─── ENTRIES SUPPLIED ───

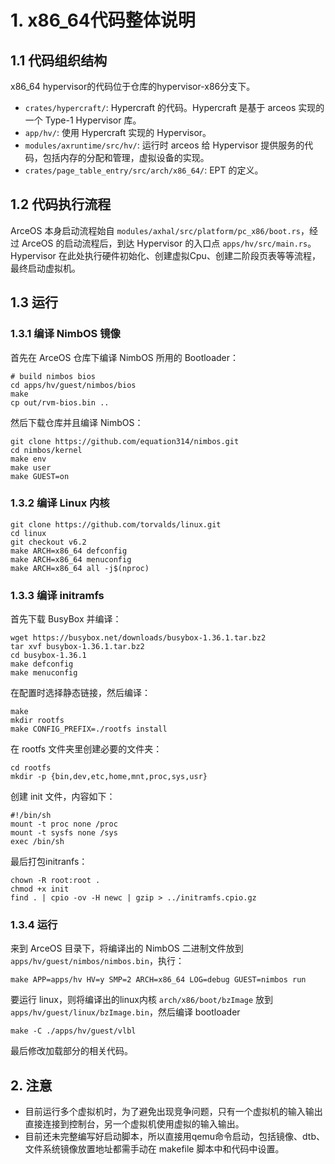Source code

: # 1. x86_64代码整体说明

## 1.1 代码组织结构

x86_64 hypervisor的代码位于仓库的hypervisor-x86分支下。

* `crates/hypercraft/`: Hypercraft 的代码。Hypercraft 是基于 arceos 实现的一个 Type-1 Hypervisor 库。
* `app/hv/`: 使用 Hypercraft 实现的 Hypervisor。
* `modules/axruntime/src/hv/`: 运行时 arceos 给 Hypervisor 提供服务的代码，包括内存的分配和管理，虚拟设备的实现。
* `crates/page_table_entry/src/arch/x86_64/`: EPT 的定义。

## 1.2 代码执行流程

ArceOS 本身启动流程始自 `modules/axhal/src/platform/pc_x86/boot.rs`，经过 ArceOS 的启动流程后，到达 Hypervisor 的入口点 `apps/hv/src/main.rs`。Hypervisor 在此处执行硬件初始化、创建虚拟Cpu、创建二阶段页表等等流程，最终启动虚拟机。

## 1.3 运行

### 1.3.1 编译 NimbOS 镜像

首先在 ArceOS 仓库下编译 NimbOS 所用的 Bootloader：

```shell
# build nimbos bios
cd apps/hv/guest/nimbos/bios
make
cp out/rvm-bios.bin ..
```

然后下载仓库并且编译 NimbOS：

```shell
git clone https://github.com/equation314/nimbos.git
cd nimbos/kernel
make env
make user
make GUEST=on
```
### 1.3.2 编译 Linux 内核

```shell
git clone https://github.com/torvalds/linux.git
cd linux
git checkout v6.2
make ARCH=x86_64 defconfig
make ARCH=x86_64 menuconfig
make ARCH=x86_64 all -j$(nproc)
```
### 1.3.3 编译 initramfs

首先下载 BusyBox 并编译：

```shell
wget https://busybox.net/downloads/busybox-1.36.1.tar.bz2
tar xvf busybox-1.36.1.tar.bz2
cd busybox-1.36.1
make defconfig
make menuconfig
```

在配置时选择静态链接，然后编译：

```shell
make
mkdir rootfs
make CONFIG_PREFIX=./rootfs install
```

在 rootfs 文件夹里创建必要的文件夹：

```shell
cd rootfs
mkdir -p {bin,dev,etc,home,mnt,proc,sys,usr}
```

创建 init 文件，内容如下：

```shell
#!/bin/sh
mount -t proc none /proc
mount -t sysfs none /sys
exec /bin/sh
```

最后打包initranfs：

```shell
chown -R root:root .
chmod +x init
find . | cpio -ov -H newc | gzip > ../initramfs.cpio.gz
```

### 1.3.4 运行

来到 ArceOS 目录下，将编译出的 NimbOS 二进制文件放到 `apps/hv/guest/nimbos/nimbos.bin`，执行：

```shell
make APP=apps/hv HV=y SMP=2 ARCH=x86_64 LOG=debug GUEST=nimbos run
```

要运行 linux，则将编译出的linux内核 `arch/x86/boot/bzImage` 放到 `apps/hv/guest/linux/bzImage.bin`，然后编译 bootloader

```shell
make -C ./apps/hv/guest/vlbl
```

最后修改加载部分的相关代码。

## 2. 注意

- 目前运行多个虚拟机时，为了避免出现竞争问题，只有一个虚拟机的输入输出直接连接到控制台，另一个虚拟机使用虚拟的输入输出。
- 目前还未完整编写好启动脚本，所以直接用qemu命令启动，包括镜像、dtb、文件系统镜像放置地址都需手动在 makefile 脚本中和代码中设置。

───

WHAT THE TASK ASKS -> Lines from the one containing "创建 init 文件，内容如下：" to the end of the data are to be printed exactly, including the first and last.

ANSWER SECTION ->
创建 init 文件，内容如下：

```shell
#!/bin/sh
mount -t proc none /proc
mount -t sysfs none /sys
exec /bin/sh
```

最后打包initranfs：

```shell
chown -R root:root .
chmod +x init
find . | cpio -ov -H newc | gzip > ../initramfs.cpio.gz
```

### 1.3.4 运行

来到 ArceOS 目录下，将编译出的 NimbOS 二进制文件放到 `apps/hv/guest/nimbos/nimbos.bin`，执行：

```shell
make APP=apps/hv HV=y SMP=2 ARCH=x86_64 LOG=debug GUEST=nimbos run
```

要运行 linux，则将编译出的linux内核 `arch/x86/boot/bzImage` 放到 `apps/hv/guest/linux/bzImage.bin`，然后编译 bootloader

```shell
make -C ./apps/hv/guest/vlbl
```

最后修改加载部分的相关代码。

## 2. 注意

- 目前运行多个虚拟机时，为了避免出现竞争问题，只有一个虚拟机的输入输出直接连接到控制台，另一个虚拟机使用虚拟的输入输出。
- 目前还未完整编写好启动脚本，所以直接用qemu命令启动，包括镜像、dtb、文件系统镜像放置地址都需手动在 makefile 脚本中和代码中设置。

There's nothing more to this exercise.